◆ Input:
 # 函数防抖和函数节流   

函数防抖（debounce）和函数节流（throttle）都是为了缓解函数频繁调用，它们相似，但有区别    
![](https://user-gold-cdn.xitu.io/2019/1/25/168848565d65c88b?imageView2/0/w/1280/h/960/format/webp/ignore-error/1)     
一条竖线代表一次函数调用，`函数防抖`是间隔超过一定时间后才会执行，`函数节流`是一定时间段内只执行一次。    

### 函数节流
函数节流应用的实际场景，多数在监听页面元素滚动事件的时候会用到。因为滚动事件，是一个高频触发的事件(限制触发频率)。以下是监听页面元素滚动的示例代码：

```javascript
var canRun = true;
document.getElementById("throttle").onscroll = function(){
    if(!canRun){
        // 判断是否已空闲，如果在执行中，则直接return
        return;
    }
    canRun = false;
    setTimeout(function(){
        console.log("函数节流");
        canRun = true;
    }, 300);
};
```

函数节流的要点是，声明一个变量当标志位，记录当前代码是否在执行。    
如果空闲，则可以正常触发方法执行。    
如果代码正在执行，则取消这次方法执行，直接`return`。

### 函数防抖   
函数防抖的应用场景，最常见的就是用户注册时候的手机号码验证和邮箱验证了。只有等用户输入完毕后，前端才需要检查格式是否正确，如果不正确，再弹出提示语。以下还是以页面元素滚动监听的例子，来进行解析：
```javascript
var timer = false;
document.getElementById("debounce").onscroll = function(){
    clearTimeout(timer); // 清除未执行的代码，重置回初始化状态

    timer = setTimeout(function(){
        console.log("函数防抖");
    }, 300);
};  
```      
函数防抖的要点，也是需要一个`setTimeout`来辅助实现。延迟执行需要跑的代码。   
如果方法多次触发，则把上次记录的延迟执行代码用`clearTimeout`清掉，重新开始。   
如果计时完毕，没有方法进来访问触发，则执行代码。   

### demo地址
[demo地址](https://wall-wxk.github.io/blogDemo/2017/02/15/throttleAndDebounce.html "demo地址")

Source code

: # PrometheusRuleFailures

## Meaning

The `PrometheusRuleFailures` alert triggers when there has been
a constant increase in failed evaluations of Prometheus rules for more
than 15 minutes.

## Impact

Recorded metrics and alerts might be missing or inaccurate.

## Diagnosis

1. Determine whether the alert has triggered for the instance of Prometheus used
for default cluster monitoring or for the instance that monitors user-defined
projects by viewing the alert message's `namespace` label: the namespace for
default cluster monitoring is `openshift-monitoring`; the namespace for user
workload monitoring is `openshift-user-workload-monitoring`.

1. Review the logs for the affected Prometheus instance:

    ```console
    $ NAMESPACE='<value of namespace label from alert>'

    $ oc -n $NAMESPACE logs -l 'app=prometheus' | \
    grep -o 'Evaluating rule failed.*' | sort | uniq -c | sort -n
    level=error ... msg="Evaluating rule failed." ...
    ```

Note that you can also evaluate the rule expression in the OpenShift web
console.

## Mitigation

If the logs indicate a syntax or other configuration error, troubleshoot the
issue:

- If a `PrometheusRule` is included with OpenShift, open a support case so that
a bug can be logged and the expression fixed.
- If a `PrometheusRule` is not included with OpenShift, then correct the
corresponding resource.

◆ Work request: Your answer must consist solely of the lines above between the line holding "[demo地址](https" and the line holding "there has been", inclusive, copied exactly.

◆ Answer to the exercise:
[demo地址](https://wall-wxk.github.io/blogDemo/2017/02/15/throttleAndDebounce.html "demo地址")

Source code

: # PrometheusRuleFailures

## Meaning

The `PrometheusRuleFailures` alert triggers when there has been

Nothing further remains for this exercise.